• _Brief_:
Write out each line of the entries below that holds the word "with".

[Provided data — start]

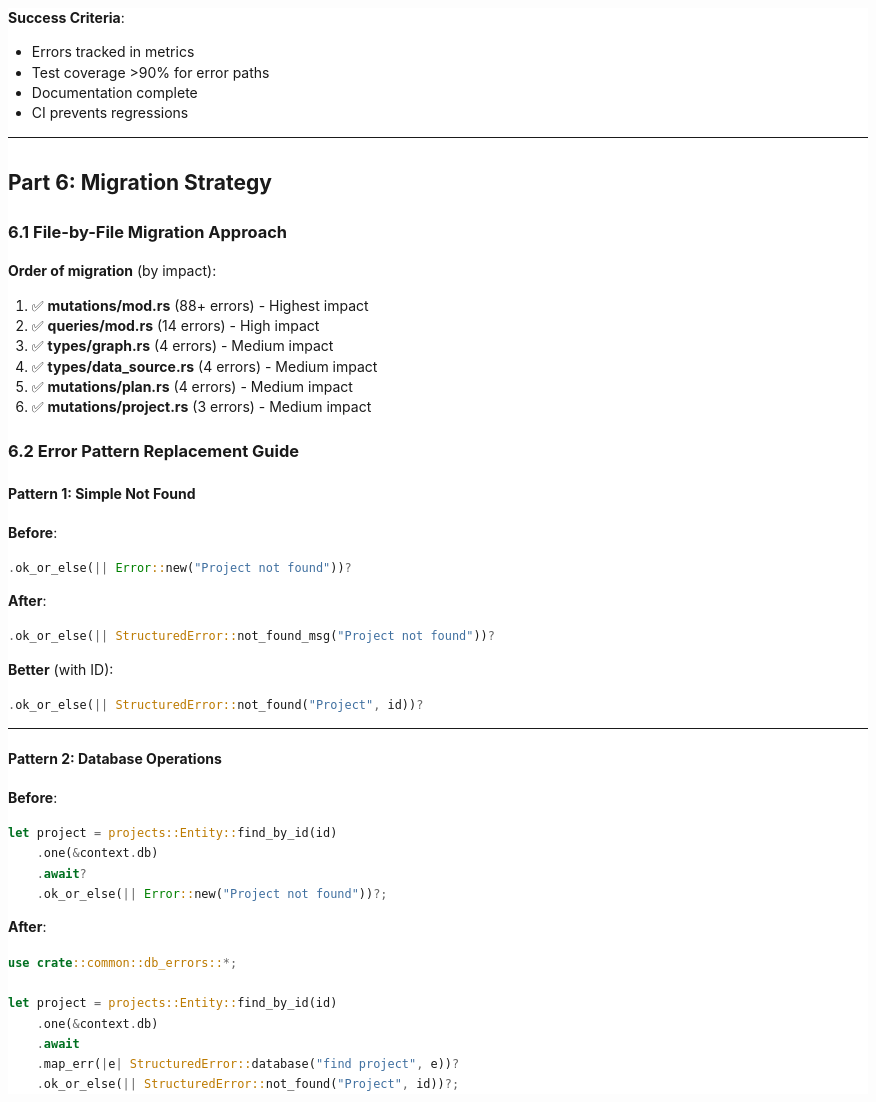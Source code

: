 **Success Criteria**:
- Errors tracked in metrics
- Test coverage >90% for error paths
- Documentation complete
- CI prevents regressions

---

## Part 6: Migration Strategy

### 6.1 File-by-File Migration Approach

**Order of migration** (by impact):

1. ✅ **mutations/mod.rs** (88+ errors) - Highest impact
2. ✅ **queries/mod.rs** (14 errors) - High impact
3. ✅ **types/graph.rs** (4 errors) - Medium impact
4. ✅ **types/data_source.rs** (4 errors) - Medium impact
5. ✅ **mutations/plan.rs** (4 errors) - Medium impact
6. ✅ **mutations/project.rs** (3 errors) - Medium impact

### 6.2 Error Pattern Replacement Guide

#### Pattern 1: Simple Not Found

**Before**:
```rust
.ok_or_else(|| Error::new("Project not found"))?
```

**After**:
```rust
.ok_or_else(|| StructuredError::not_found_msg("Project not found"))?
```

**Better** (with ID):
```rust
.ok_or_else(|| StructuredError::not_found("Project", id))?
```

---

#### Pattern 2: Database Operations

**Before**:
```rust
let project = projects::Entity::find_by_id(id)
    .one(&context.db)
    .await?
    .ok_or_else(|| Error::new("Project not found"))?;
```

**After**:
```rust
use crate::common::db_errors::*;

let project = projects::Entity::find_by_id(id)
    .one(&context.db)
    .await
    .map_err(|e| StructuredError::database("find project", e))?
    .ok_or_else(|| StructuredError::not_found("Project", id))?;
```
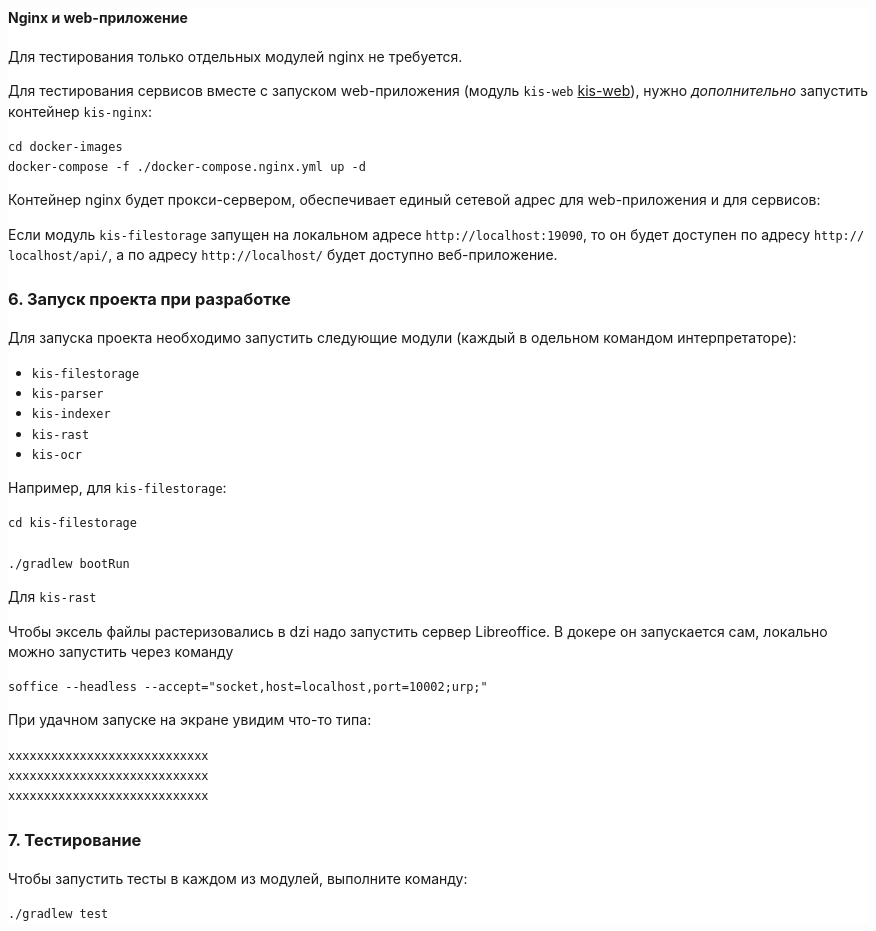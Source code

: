 #### Nginx и web-приложение

Для тестирования только отдельных модулей nginx не требуется.

Для тестирования сервисов вместе с запуском web-приложения
(модуль `kis-web` [kis-web](kis-web/README.md)), нужно _дополнительно_ запустить контейнер `kis-nginx`:

```shell
cd docker-images 
docker-compose -f ./docker-compose.nginx.yml up -d
```

Контейнер nginx будет прокси-сервером, обеспечивает единый сетевой адрес для web-приложения и для сервисов:

Если модуль `kis-filestorage` запущен на локальном адресе `http://localhost:19090`, то он будет доступен по
адресу `http://localhost/api/`, а по адресу `http://localhost/` будет доступно веб-приложение.

### 6. Запуск проекта при разработке

Для запуска проекта необходимо запустить следующие модули (каждый в одельном командом интерпретаторе):

- `kis-filestorage`
- `kis-parser`
- `kis-indexer`
- `kis-rast`
- `kis-ocr`

Например, для `kis-filestorage`:

```
cd kis-filestorage
 
./gradlew bootRun
```

Для `kis-rast`

Чтобы эксель файлы растеризовались в dzi надо запустить сервер Libreoffice.
В докере он запускается сам, локально можно запустить через команду

`soffice --headless --accept="socket,host=localhost,port=10002;urp;"`

При удачном запуске на экране увидим что-то типа:

```
xxxxxxxxxxxxxxxxxxxxxxxxxxxx
xxxxxxxxxxxxxxxxxxxxxxxxxxxx
xxxxxxxxxxxxxxxxxxxxxxxxxxxx
```

### 7. Тестирование

Чтобы запустить тесты в каждом из модулей, выполните команду:

```bash
./gradlew test
```
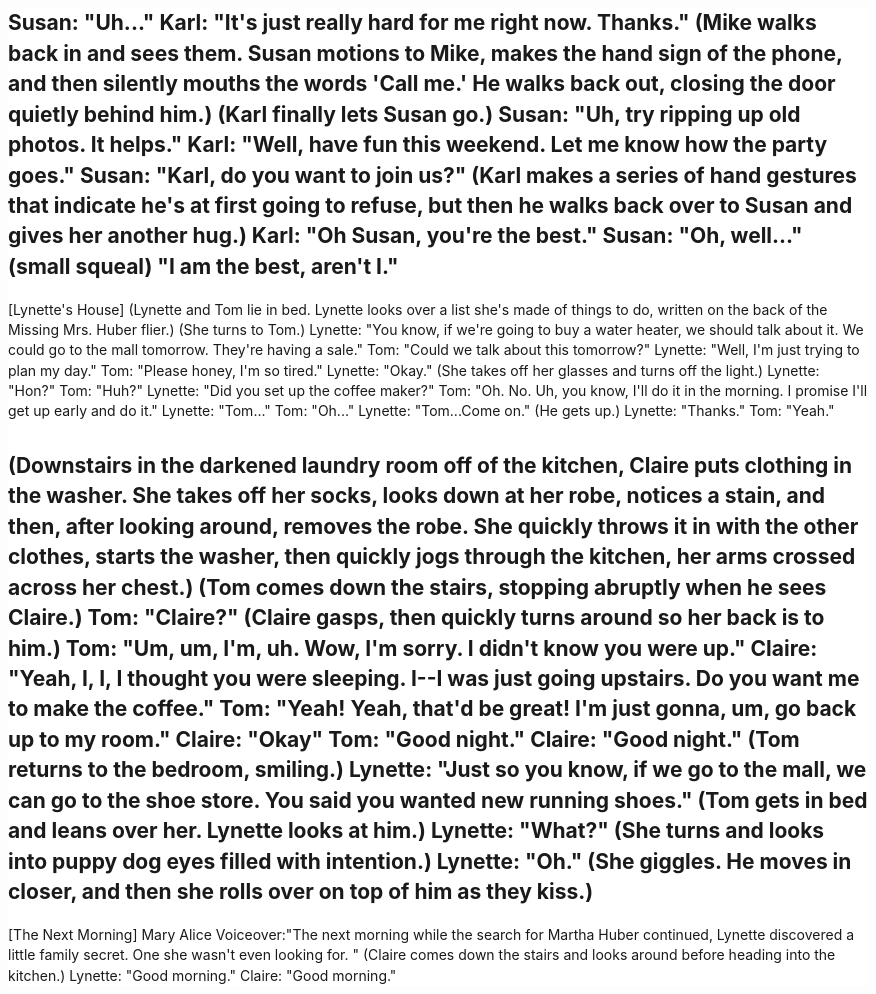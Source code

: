Susan: "Uh..." 
Karl: "It's just really hard for me right now. Thanks."
(Mike walks back in and sees them. Susan motions to Mike, makes the hand sign of the phone, and then silently mouths the words 'Call me.' He walks back out, closing the door quietly behind him.) 
(Karl finally lets Susan go.) 
Susan: "Uh, try ripping up old photos. It helps." 
Karl: "Well, have fun this weekend. Let me know how the party goes." 
Susan: "Karl, do you want to join us?"
(Karl makes a series of hand gestures that indicate he's at first going to refuse, but then he walks back over to Susan and gives her another hug.) 
Karl: "Oh Susan, you're the best." 
Susan: "Oh, well..." (small squeal) "I am the best, aren't I."
--------------------------------------------------------------------------------
[Lynette's House]
(Lynette and Tom lie in bed. Lynette looks over a list she's made of things to do, written on the back of the Missing Mrs. Huber flier.) 
(She turns to Tom.) 
Lynette: "You know, if we're going to buy a water heater, we should talk about it. We could go to the mall tomorrow. They're having a sale." 
Tom: "Could we talk about this tomorrow?" 
Lynette: "Well, I'm just trying to plan my day." 
Tom: "Please honey, I'm so tired." 
Lynette: "Okay."
(She takes off her glasses and turns off the light.) 
Lynette: "Hon?" 
Tom: "Huh?" 
Lynette: "Did you set up the coffee maker?" 
Tom: "Oh. No. Uh, you know, I'll do it in the morning. I promise I'll get up early and do it." 
Lynette: "Tom..." 
Tom: "Oh..." 
Lynette: "Tom...Come on."
(He gets up.) 
Lynette: "Thanks." 
Tom: "Yeah."

(Downstairs in the darkened laundry room off of the kitchen, Claire puts clothing in the washer. She takes off her socks, looks down at her robe, notices a stain, and then, after looking around, removes the robe. She quickly throws it in with the other clothes, starts the washer, then quickly jogs through the kitchen, her arms crossed across her chest.) 
(Tom comes down the stairs, stopping abruptly when he sees Claire.) 
Tom: "Claire?"
(Claire gasps, then quickly turns around so her back is to him.) 
Tom: "Um, um, I'm, uh. Wow, I'm sorry. I didn't know you were up." 
Claire: "Yeah, I, I, I thought you were sleeping. I--I was just going upstairs. Do you want me to make the coffee." 
Tom: "Yeah! Yeah, that'd be great! I'm just gonna, um, go back up to my room." 
Claire: "Okay" 
Tom: "Good night." 
Claire: "Good night."
(Tom returns to the bedroom, smiling.) 
Lynette: "Just so you know, if we go to the mall, we can go to the shoe store. You said you wanted new running shoes."
(Tom gets in bed and leans over her. Lynette looks at him.) 
Lynette: "What?"
(She turns and looks into puppy dog eyes filled with intention.) 
Lynette: "Oh."
(She giggles. He moves in closer, and then she rolls over on top of him as they kiss.) 
--------------------------------------------------------------------------------
[The Next Morning]
Mary Alice Voiceover:"The next morning while the search for Martha Huber continued, Lynette discovered a little family secret. One she wasn't even looking for. "
(Claire comes down the stairs and looks around before heading into the kitchen.) 
Lynette: "Good morning." 
Claire: "Good morning." 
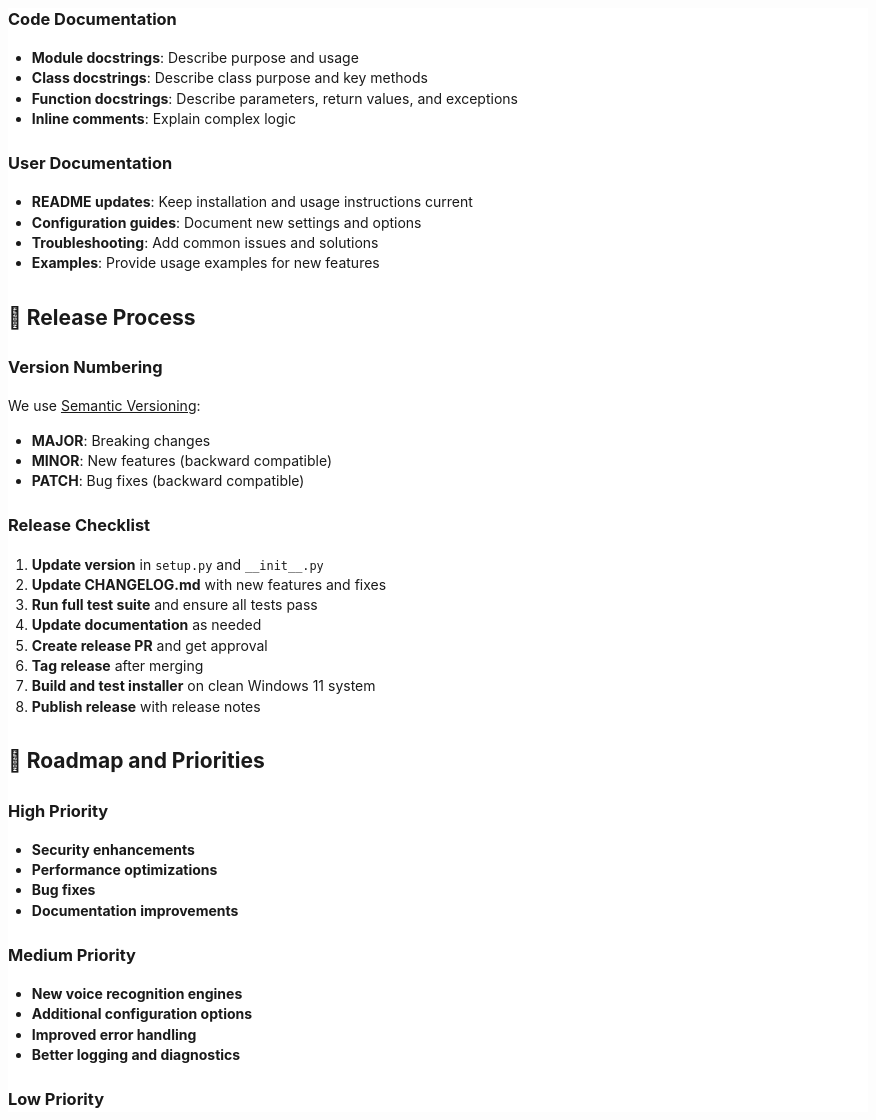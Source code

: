 ### Code Documentation

- **Module docstrings**: Describe purpose and usage
- **Class docstrings**: Describe class purpose and key methods
- **Function docstrings**: Describe parameters, return values, and exceptions
- **Inline comments**: Explain complex logic

### User Documentation

- **README updates**: Keep installation and usage instructions current
- **Configuration guides**: Document new settings and options
- **Troubleshooting**: Add common issues and solutions
- **Examples**: Provide usage examples for new features

## 🚀 Release Process

### Version Numbering

We use [Semantic Versioning](https://semver.org/):
- **MAJOR**: Breaking changes
- **MINOR**: New features (backward compatible)
- **PATCH**: Bug fixes (backward compatible)

### Release Checklist

1. **Update version** in `setup.py` and `__init__.py`
2. **Update CHANGELOG.md** with new features and fixes
3. **Run full test suite** and ensure all tests pass
4. **Update documentation** as needed
5. **Create release PR** and get approval
6. **Tag release** after merging
7. **Build and test installer** on clean Windows 11 system
8. **Publish release** with release notes

## 🎯 Roadmap and Priorities

### High Priority

- **Security enhancements**
- **Performance optimizations**
- **Bug fixes**
- **Documentation improvements**

### Medium Priority

- **New voice recognition engines**
- **Additional configuration options**
- **Improved error handling**
- **Better logging and diagnostics**

### Low Priority
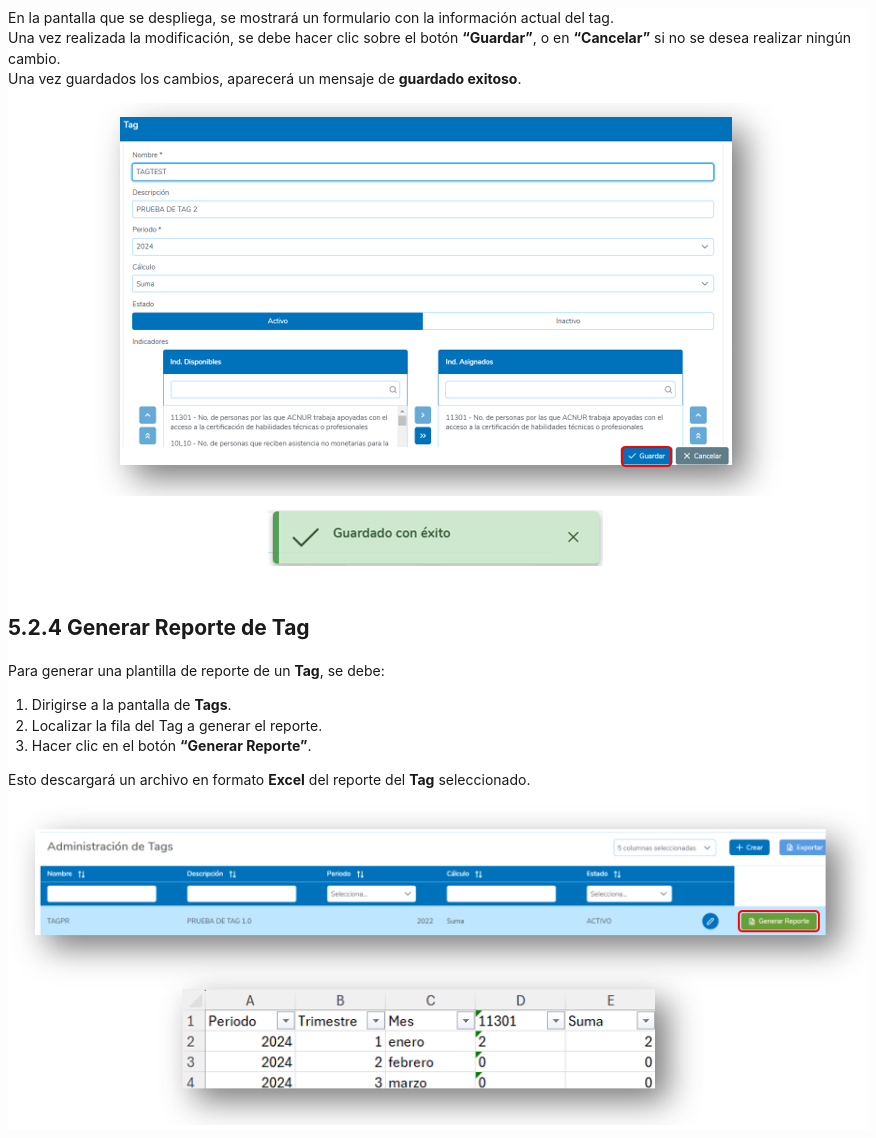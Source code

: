 
En la pantalla que se despliega, se mostrará un formulario con la información actual del tag.  
Una vez realizada la modificación, se debe hacer clic sobre el botón **“Guardar”**, o en **“Cancelar”** si no se desea realizar ningún cambio.  
Una vez guardados los cambios, aparecerá un mensaje de **guardado exitoso**.

<p align="center">
  <img src="./assets/tag_edit_form.png" title="Editar">
  <img src="./assets/save_success.png" title="Guardado exitoso">
</p>

## 5.2.4 Generar Reporte de Tag

Para generar una plantilla de reporte de un **Tag**, se debe:
1. Dirigirse a la pantalla de **Tags**.
2. Localizar la fila del Tag a generar el reporte.
3. Hacer clic en el botón **“Generar Reporte”**.

Esto descargará un archivo en formato **Excel** del reporte del **Tag** seleccionado.

<p align="center">
  <img src="./assets/tag_report.png" title="Reporte de Tag">
</p>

[Provided data — finish]

• _Output for this task_:
**Better** (with ID):
(Downstairs in the darkened laundry room off of the kitchen, Claire puts clothing in the washer. She takes off her socks, looks down at her robe, notices a stain, and then, after looking around, removes the robe. She quickly throws it in with the other clothes, starts the washer, then quickly jogs through the kitchen, her arms crossed across her chest.) 
(She turns and looks into puppy dog eyes filled with intention.) 
2. **Update CHANGELOG.md** with new features and fixes
8. **Publish release** with release notes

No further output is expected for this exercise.